We're continuing this week with the debut of a certain shrinking superhero in Ant-Man...

The story

Recently released from prison, small-time thief Scott Lang (Paul Rudd) wants to go on the straight and narrow to support his estranged family. However, Scott's efforts are waylaid when he's enticed to break into the house of scientist Hank Pym (Michael Douglas). An unlikely pupil-mentor relationship then unfolds as Pym introduces Lang to his revolutionary shrinking technology, and in the process, the latter adopts the guise of Ant-Man. Lang's abilities soon come in useful when he must do battle with Pym's treacherous former protege Darren Cross (Corey Stoll), who has appropriated the technology for nefarious ends.

The background

Ant-Man's journey to the big screen was bumpier than most Marvel movies. Created by Stan Lee, Jack Kirby and Larry Lieber in 1962, the character was first pitched to studios in the 1980s, but lost out owing to the abundance of existing shrinking movies like Honey, I Shrunk the Kids.

Fast forward to 2004 and director Edgar Wright, hot off the success of Shaun of the Dead, pitched an idea to Marvel's head honcho Kevin Feige. Collaborating with Joe Cornish, who would go on to direct hoodie alien invasion movie Attack the Block, Wright was officially signed to direct the movie in 2006. He explained he was looking to "do a prologue where you see Pym as Ant-Man in action in the 60s, in sort of Tales to Astonish mode basically, and then the contemporary, sort of flash-forward, is Scott Lang's story, and how he comes to acquire the suit, how he crosses paths with Hank Pym, and then, in an interesting sort of Machiavellian way, teams up with him".

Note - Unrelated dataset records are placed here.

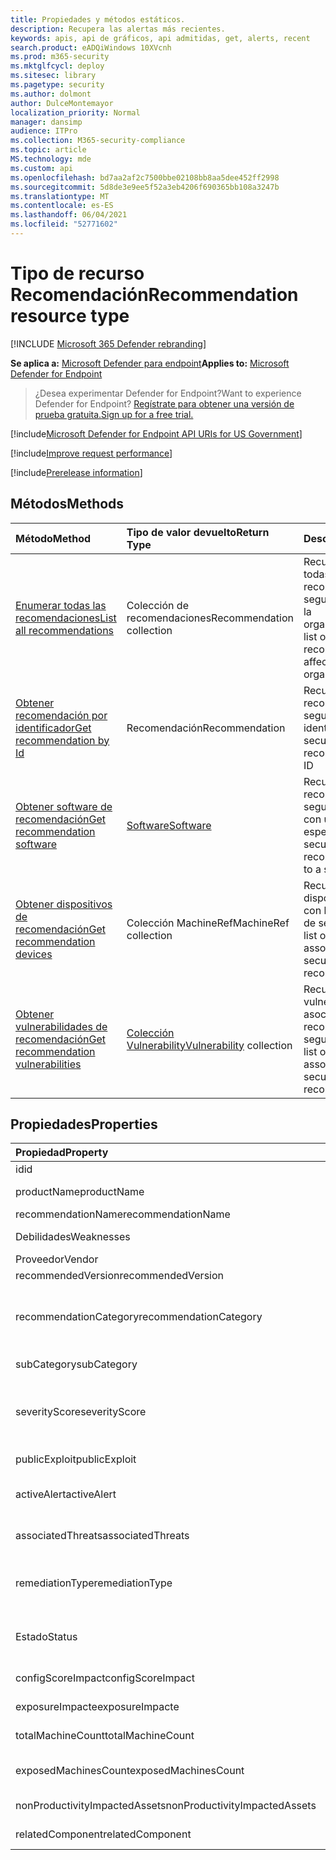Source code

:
 ```yaml
---
title: Propiedades y métodos estáticos.
description: Recupera las alertas más recientes.
keywords: apis, api de gráficos, api admitidas, get, alerts, recent
search.product: eADQiWindows 10XVcnh
ms.prod: m365-security
ms.mktglfcycl: deploy
ms.sitesec: library
ms.pagetype: security
ms.author: dolmont
author: DulceMontemayor
localization_priority: Normal
manager: dansimp
audience: ITPro
ms.collection: M365-security-compliance
ms.topic: article
MS.technology: mde
ms.custom: api
ms.openlocfilehash: bd7aa2af2c7500bbe02108bb8aa5dee452ff2998
ms.sourcegitcommit: 5d8de3e9ee5f52a3eb4206f690365bb108a3247b
ms.translationtype: MT
ms.contentlocale: es-ES
ms.lasthandoff: 06/04/2021
ms.locfileid: "52771602"
---
```

# <a name="recommendation-resource-type"></a><span data-ttu-id="6db5a-104">Tipo de recurso Recomendación</span><span class="sxs-lookup"><span data-stu-id="6db5a-104">Recommendation resource type</span></span>

[!INCLUDE [Microsoft 365 Defender rebranding](../../includes/microsoft-defender.md)]


<span data-ttu-id="6db5a-105">**Se aplica a:** [Microsoft Defender para endpoint](https://go.microsoft.com/fwlink/?linkid=2154037)</span><span class="sxs-lookup"><span data-stu-id="6db5a-105">**Applies to:** [Microsoft Defender for Endpoint](https://go.microsoft.com/fwlink/?linkid=2154037)</span></span>

> <span data-ttu-id="6db5a-106">¿Desea experimentar Defender for Endpoint?</span><span class="sxs-lookup"><span data-stu-id="6db5a-106">Want to experience Defender for Endpoint?</span></span> [<span data-ttu-id="6db5a-107">Regístrate para obtener una versión de prueba gratuita.</span><span class="sxs-lookup"><span data-stu-id="6db5a-107">Sign up for a free trial.</span></span>](https://www.microsoft.com/microsoft-365/windows/microsoft-defender-atp?ocid=docs-wdatp-exposedapis-abovefoldlink) 

[!include[Microsoft Defender for Endpoint API URIs for US Government](../../includes/microsoft-defender-api-usgov.md)]

[!include[Improve request performance](../../includes/improve-request-performance.md)]


[!include[Prerelease information](../../includes/prerelease.md)]

## <a name="methods"></a><span data-ttu-id="6db5a-108">Métodos</span><span class="sxs-lookup"><span data-stu-id="6db5a-108">Methods</span></span>
<span data-ttu-id="6db5a-109">Método</span><span class="sxs-lookup"><span data-stu-id="6db5a-109">Method</span></span> |<span data-ttu-id="6db5a-110">Tipo de valor devuelto</span><span class="sxs-lookup"><span data-stu-id="6db5a-110">Return Type</span></span> |<span data-ttu-id="6db5a-111">Descripción</span><span class="sxs-lookup"><span data-stu-id="6db5a-111">Description</span></span>
:---|:---|:---
[<span data-ttu-id="6db5a-112">Enumerar todas las recomendaciones</span><span class="sxs-lookup"><span data-stu-id="6db5a-112">List all recommendations</span></span>](get-all-recommendations.md) | <span data-ttu-id="6db5a-113">Colección de recomendaciones</span><span class="sxs-lookup"><span data-stu-id="6db5a-113">Recommendation collection</span></span> | <span data-ttu-id="6db5a-114">Recupera una lista de todas las recomendaciones de seguridad que afectan a la organización</span><span class="sxs-lookup"><span data-stu-id="6db5a-114">Retrieves a list of all security recommendations affecting the organization</span></span>
[<span data-ttu-id="6db5a-115">Obtener recomendación por identificador</span><span class="sxs-lookup"><span data-stu-id="6db5a-115">Get recommendation by Id</span></span>](get-recommendation-by-id.md) | <span data-ttu-id="6db5a-116">Recomendación</span><span class="sxs-lookup"><span data-stu-id="6db5a-116">Recommendation</span></span> | <span data-ttu-id="6db5a-117">Recupera una recomendación de seguridad por su identificador</span><span class="sxs-lookup"><span data-stu-id="6db5a-117">Retrieves a security recommendation by its ID</span></span>
[<span data-ttu-id="6db5a-118">Obtener software de recomendación</span><span class="sxs-lookup"><span data-stu-id="6db5a-118">Get recommendation software</span></span>](get-recommendation-software.md)| [<span data-ttu-id="6db5a-119">Software</span><span class="sxs-lookup"><span data-stu-id="6db5a-119">Software</span></span>](software.md) | <span data-ttu-id="6db5a-120">Recupera una recomendación de seguridad relacionada con un software específico</span><span class="sxs-lookup"><span data-stu-id="6db5a-120">Retrieves a security recommendation related to a specific software</span></span>
[<span data-ttu-id="6db5a-121">Obtener dispositivos de recomendación</span><span class="sxs-lookup"><span data-stu-id="6db5a-121">Get recommendation devices</span></span>](get-recommendation-machines.md)|<span data-ttu-id="6db5a-122">Colección MachineRef</span><span class="sxs-lookup"><span data-stu-id="6db5a-122">MachineRef collection</span></span> | <span data-ttu-id="6db5a-123">Recupera una lista de dispositivos asociados con la recomendación de seguridad</span><span class="sxs-lookup"><span data-stu-id="6db5a-123">Retrieves a list of devices associated with the security recommendation</span></span>
[<span data-ttu-id="6db5a-124">Obtener vulnerabilidades de recomendación</span><span class="sxs-lookup"><span data-stu-id="6db5a-124">Get recommendation vulnerabilities</span></span>](get-recommendation-vulnerabilities.md) | <span data-ttu-id="6db5a-125">[Colección Vulnerability](vulnerability.md)</span><span class="sxs-lookup"><span data-stu-id="6db5a-125">[Vulnerability](vulnerability.md) collection</span></span> | <span data-ttu-id="6db5a-126">Recupera una lista de vulnerabilidades asociadas con la recomendación de seguridad</span><span class="sxs-lookup"><span data-stu-id="6db5a-126">Retrieves a list of vulnerabilities associated with the security recommendation</span></span>


## <a name="properties"></a><span data-ttu-id="6db5a-127">Propiedades</span><span class="sxs-lookup"><span data-stu-id="6db5a-127">Properties</span></span>
<span data-ttu-id="6db5a-128">Propiedad</span><span class="sxs-lookup"><span data-stu-id="6db5a-128">Property</span></span> |   <span data-ttu-id="6db5a-129">Tipo</span><span class="sxs-lookup"><span data-stu-id="6db5a-129">Type</span></span>   |   <span data-ttu-id="6db5a-130">Descripción</span><span class="sxs-lookup"><span data-stu-id="6db5a-130">Description</span></span>
:---|:---|:---
<span data-ttu-id="6db5a-131">id</span><span class="sxs-lookup"><span data-stu-id="6db5a-131">id</span></span> | <span data-ttu-id="6db5a-132">Cadena</span><span class="sxs-lookup"><span data-stu-id="6db5a-132">String</span></span> | <span data-ttu-id="6db5a-133">Id. de recomendación</span><span class="sxs-lookup"><span data-stu-id="6db5a-133">Recommendation ID</span></span>
<span data-ttu-id="6db5a-134">productName</span><span class="sxs-lookup"><span data-stu-id="6db5a-134">productName</span></span> | <span data-ttu-id="6db5a-135">cadena</span><span class="sxs-lookup"><span data-stu-id="6db5a-135">String</span></span> | <span data-ttu-id="6db5a-136">Nombre de software relacionado</span><span class="sxs-lookup"><span data-stu-id="6db5a-136">Related software name</span></span>  
<span data-ttu-id="6db5a-137">recommendationName</span><span class="sxs-lookup"><span data-stu-id="6db5a-137">recommendationName</span></span> | <span data-ttu-id="6db5a-138">Cadena</span><span class="sxs-lookup"><span data-stu-id="6db5a-138">String</span></span> | <span data-ttu-id="6db5a-139">Nombre de recomendación</span><span class="sxs-lookup"><span data-stu-id="6db5a-139">Recommendation name</span></span>
<span data-ttu-id="6db5a-140">Debilidades</span><span class="sxs-lookup"><span data-stu-id="6db5a-140">Weaknesses</span></span> | <span data-ttu-id="6db5a-141">Long</span><span class="sxs-lookup"><span data-stu-id="6db5a-141">Long</span></span> | <span data-ttu-id="6db5a-142">Número de vulnerabilidades detectadas</span><span class="sxs-lookup"><span data-stu-id="6db5a-142">Number of discovered vulnerabilities</span></span>
<span data-ttu-id="6db5a-143">Proveedor</span><span class="sxs-lookup"><span data-stu-id="6db5a-143">Vendor</span></span> | <span data-ttu-id="6db5a-144">Cadena</span><span class="sxs-lookup"><span data-stu-id="6db5a-144">String</span></span> | <span data-ttu-id="6db5a-145">Nombre de proveedor relacionado</span><span class="sxs-lookup"><span data-stu-id="6db5a-145">Related vendor name</span></span>
<span data-ttu-id="6db5a-146">recommendedVersion</span><span class="sxs-lookup"><span data-stu-id="6db5a-146">recommendedVersion</span></span> | <span data-ttu-id="6db5a-147">Cadena</span><span class="sxs-lookup"><span data-stu-id="6db5a-147">String</span></span> | <span data-ttu-id="6db5a-148">Versión recomendada</span><span class="sxs-lookup"><span data-stu-id="6db5a-148">Recommended version</span></span>
<span data-ttu-id="6db5a-149">recommendationCategory</span><span class="sxs-lookup"><span data-stu-id="6db5a-149">recommendationCategory</span></span> | <span data-ttu-id="6db5a-150">Cadena</span><span class="sxs-lookup"><span data-stu-id="6db5a-150">String</span></span> | <span data-ttu-id="6db5a-151">Categoría de recomendación.</span><span class="sxs-lookup"><span data-stu-id="6db5a-151">Recommendation category.</span></span> <span data-ttu-id="6db5a-152">Los valores posibles son: "Accounts", "Application", "Network", "OS", "SecurityStack</span><span class="sxs-lookup"><span data-stu-id="6db5a-152">Possible values are: "Accounts", "Application", "Network", "OS", "SecurityStack</span></span>
<span data-ttu-id="6db5a-153">subCategory</span><span class="sxs-lookup"><span data-stu-id="6db5a-153">subCategory</span></span> | <span data-ttu-id="6db5a-154">Cadena</span><span class="sxs-lookup"><span data-stu-id="6db5a-154">String</span></span> | <span data-ttu-id="6db5a-155">Subcategoría recomendación</span><span class="sxs-lookup"><span data-stu-id="6db5a-155">Recommendation sub-category</span></span>
<span data-ttu-id="6db5a-156">severityScore</span><span class="sxs-lookup"><span data-stu-id="6db5a-156">severityScore</span></span> | <span data-ttu-id="6db5a-157">Doble</span><span class="sxs-lookup"><span data-stu-id="6db5a-157">Double</span></span> | <span data-ttu-id="6db5a-158">Posible impacto de la configuración en la puntuación segura de Microsoft para dispositivos de la organización (1-10)</span><span class="sxs-lookup"><span data-stu-id="6db5a-158">Potential impact of the configuration to the organization's Microsoft Secure Score for Devices (1-10)</span></span>
<span data-ttu-id="6db5a-159">publicExploit</span><span class="sxs-lookup"><span data-stu-id="6db5a-159">publicExploit</span></span> | <span data-ttu-id="6db5a-160">Boolean</span><span class="sxs-lookup"><span data-stu-id="6db5a-160">Boolean</span></span> | <span data-ttu-id="6db5a-161">La vulnerabilidad pública está disponible</span><span class="sxs-lookup"><span data-stu-id="6db5a-161">Public exploit is available</span></span> 
<span data-ttu-id="6db5a-162">activeAlert</span><span class="sxs-lookup"><span data-stu-id="6db5a-162">activeAlert</span></span> | <span data-ttu-id="6db5a-163">Boolean</span><span class="sxs-lookup"><span data-stu-id="6db5a-163">Boolean</span></span> | <span data-ttu-id="6db5a-164">La alerta activa está asociada con esta recomendación</span><span class="sxs-lookup"><span data-stu-id="6db5a-164">Active alert is associated with this recommendation</span></span>
<span data-ttu-id="6db5a-165">associatedThreats</span><span class="sxs-lookup"><span data-stu-id="6db5a-165">associatedThreats</span></span> | <span data-ttu-id="6db5a-166">Colección string</span><span class="sxs-lookup"><span data-stu-id="6db5a-166">String collection</span></span> | <span data-ttu-id="6db5a-167">El informe de análisis de amenazas está asociado a esta recomendación</span><span class="sxs-lookup"><span data-stu-id="6db5a-167">Threat analytics report is associated with this recommendation</span></span>
<span data-ttu-id="6db5a-168">remediationType</span><span class="sxs-lookup"><span data-stu-id="6db5a-168">remediationType</span></span> | <span data-ttu-id="6db5a-169">Cadena</span><span class="sxs-lookup"><span data-stu-id="6db5a-169">String</span></span> | <span data-ttu-id="6db5a-170">Tipo de corrección.</span><span class="sxs-lookup"><span data-stu-id="6db5a-170">Remediation type.</span></span> <span data-ttu-id="6db5a-171">Los valores posibles son: "ConfigurationChange", "Update", "Upgrade","Uninstall"</span><span class="sxs-lookup"><span data-stu-id="6db5a-171">Possible values are: "ConfigurationChange","Update","Upgrade","Uninstall"</span></span>
<span data-ttu-id="6db5a-172">Estado</span><span class="sxs-lookup"><span data-stu-id="6db5a-172">Status</span></span> | <span data-ttu-id="6db5a-173">Enum</span><span class="sxs-lookup"><span data-stu-id="6db5a-173">Enum</span></span> | <span data-ttu-id="6db5a-174">Estado de excepción de recomendación.</span><span class="sxs-lookup"><span data-stu-id="6db5a-174">Recommendation exception status.</span></span> <span data-ttu-id="6db5a-175">Los valores posibles son: "Active" y "Exception"</span><span class="sxs-lookup"><span data-stu-id="6db5a-175">Possible values are: "Active" and "Exception"</span></span>
<span data-ttu-id="6db5a-176">configScoreImpact</span><span class="sxs-lookup"><span data-stu-id="6db5a-176">configScoreImpact</span></span> | <span data-ttu-id="6db5a-177">Doble</span><span class="sxs-lookup"><span data-stu-id="6db5a-177">Double</span></span> | <span data-ttu-id="6db5a-178">Impacto de puntuación segura de Microsoft para dispositivos</span><span class="sxs-lookup"><span data-stu-id="6db5a-178">Microsoft Secure Score for Devices impact</span></span>
<span data-ttu-id="6db5a-179">exposureImpacte</span><span class="sxs-lookup"><span data-stu-id="6db5a-179">exposureImpacte</span></span> | <span data-ttu-id="6db5a-180">Doble</span><span class="sxs-lookup"><span data-stu-id="6db5a-180">Double</span></span> | <span data-ttu-id="6db5a-181">Impacto de la puntuación de exposición</span><span class="sxs-lookup"><span data-stu-id="6db5a-181">Exposure score impact</span></span>
<span data-ttu-id="6db5a-182">totalMachineCount</span><span class="sxs-lookup"><span data-stu-id="6db5a-182">totalMachineCount</span></span> | <span data-ttu-id="6db5a-183">Long</span><span class="sxs-lookup"><span data-stu-id="6db5a-183">Long</span></span> | <span data-ttu-id="6db5a-184">Número de dispositivos instalados</span><span class="sxs-lookup"><span data-stu-id="6db5a-184">Number of installed devices</span></span>
<span data-ttu-id="6db5a-185">exposedMachinesCount</span><span class="sxs-lookup"><span data-stu-id="6db5a-185">exposedMachinesCount</span></span> | <span data-ttu-id="6db5a-186">Long</span><span class="sxs-lookup"><span data-stu-id="6db5a-186">Long</span></span> | <span data-ttu-id="6db5a-187">Número de dispositivos instalados expuestos a vulnerabilidades</span><span class="sxs-lookup"><span data-stu-id="6db5a-187">Number of installed devices that are exposed to vulnerabilities</span></span>
<span data-ttu-id="6db5a-188">nonProductivityImpactedAssets</span><span class="sxs-lookup"><span data-stu-id="6db5a-188">nonProductivityImpactedAssets</span></span> | <span data-ttu-id="6db5a-189">Long</span><span class="sxs-lookup"><span data-stu-id="6db5a-189">Long</span></span> | <span data-ttu-id="6db5a-190">Número de dispositivos que no se ven afectados</span><span class="sxs-lookup"><span data-stu-id="6db5a-190">Number of devices which are not affected</span></span>  
<span data-ttu-id="6db5a-191">relatedComponent</span><span class="sxs-lookup"><span data-stu-id="6db5a-191">relatedComponent</span></span> | <span data-ttu-id="6db5a-192">Cadena</span><span class="sxs-lookup"><span data-stu-id="6db5a-192">String</span></span> |  <span data-ttu-id="6db5a-193">Componente de software relacionado</span><span class="sxs-lookup"><span data-stu-id="6db5a-193">Related software component</span></span>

Anticipation for the movie steadily grew in the ensuing years, as the MCU was born with 2008's Iron Man and subsequently grew into a franchise behemoth. In May 2013, production was confirmed to be taking place in the US and by December of that year, Paul Rudd was in negotiations to star.

However, on 23rd May 2014, on the eve of principal photography, Wright unexpectedly departed the project, citing "differences in their vision of the film". He added: "I wanted to make a Marvel movie but I don’t think they really wanted to make an Edgar Wright movie".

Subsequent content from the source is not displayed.